In London, he sees a young Ben Franklin working in a printing shop and hooks up with a girl named Yvaine and a rag-tag band of cutthroat thieves. He is introduced to squalor and mess of a time when the world was one’s toilet, and to drink water was to take one’s life in one’s hands. He begins to fall for Yvaine, but she’s a girl who comes with issues–her illegitimate son with Franklin, her relationship with the leader of the gang, who doesn’t take kindly to romantic competition.
Charlie comes to realize Yvain is a time-traveler herself. However, she can only go forward in time, and he can only go backwards. Meanwhile they, and all other time travelers (including Charlie’s father and aunt), are in constant danger from the clockwork men, who can also time travel, and whose mission is to destroy them. Yvain’s parents, both of whom were travelers, were killed in front of her by the same clockwork man who led Charlie to London.
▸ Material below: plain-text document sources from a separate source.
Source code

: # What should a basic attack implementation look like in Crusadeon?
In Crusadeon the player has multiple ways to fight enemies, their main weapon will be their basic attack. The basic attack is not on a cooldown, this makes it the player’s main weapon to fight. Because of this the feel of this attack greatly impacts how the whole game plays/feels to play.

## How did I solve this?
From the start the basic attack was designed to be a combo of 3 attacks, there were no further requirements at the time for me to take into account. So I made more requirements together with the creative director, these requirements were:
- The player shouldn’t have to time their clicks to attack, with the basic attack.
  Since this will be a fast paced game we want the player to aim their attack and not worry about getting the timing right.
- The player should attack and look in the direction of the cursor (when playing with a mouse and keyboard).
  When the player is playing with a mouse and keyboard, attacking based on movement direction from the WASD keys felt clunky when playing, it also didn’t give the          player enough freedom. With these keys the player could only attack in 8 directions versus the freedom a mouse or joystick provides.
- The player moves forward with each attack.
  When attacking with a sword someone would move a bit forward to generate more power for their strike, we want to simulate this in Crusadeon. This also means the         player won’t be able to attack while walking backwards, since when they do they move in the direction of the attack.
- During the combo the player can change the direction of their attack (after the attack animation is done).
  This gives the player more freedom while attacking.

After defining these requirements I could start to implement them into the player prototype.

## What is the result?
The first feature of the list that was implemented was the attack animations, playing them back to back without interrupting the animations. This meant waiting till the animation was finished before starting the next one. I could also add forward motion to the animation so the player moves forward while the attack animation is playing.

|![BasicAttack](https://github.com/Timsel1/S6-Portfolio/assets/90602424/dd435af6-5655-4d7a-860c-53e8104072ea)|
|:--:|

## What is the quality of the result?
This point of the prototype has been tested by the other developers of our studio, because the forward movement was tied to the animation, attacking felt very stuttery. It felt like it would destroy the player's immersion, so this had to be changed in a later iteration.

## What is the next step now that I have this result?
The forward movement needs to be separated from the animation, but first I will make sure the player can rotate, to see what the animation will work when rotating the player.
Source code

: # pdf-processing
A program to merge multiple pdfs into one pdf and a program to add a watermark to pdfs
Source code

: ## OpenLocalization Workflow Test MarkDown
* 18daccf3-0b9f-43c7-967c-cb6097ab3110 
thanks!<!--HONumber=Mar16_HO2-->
When Franklin is killed in a botched robbery, Yvain and Charlie escape (if they travel together, they can go backwards or forwards) to the France of 1807, where they meet Yvain’s grandfather and experience a “Time quake” which means they have somehow changed history. Sure enough, when they arrive in Philadelphia of 2011, they find a world completely unlike the one Charlie knew and loved. Electricity was never discovered, slavery still exists, and clockwork things are everywhere. Independence Hall shows paintings of the hangings of George Washington, Thomas Jefferson, and other rebels, and King Charles (i.e. the one we know as Prince Charles now) is celebrating his Silver Jubilee. Charlie and Yvain conceive a daring plan–they will go back in time to prevent Franklin’s death and change history back. Charlie’s father doesn’t think it will work, but the two teens are determined to try.
Untimed is definitely for older teens. There are several sex scenes and in 18th-century London where the water was far from clean, young Charlie gets drunk several times.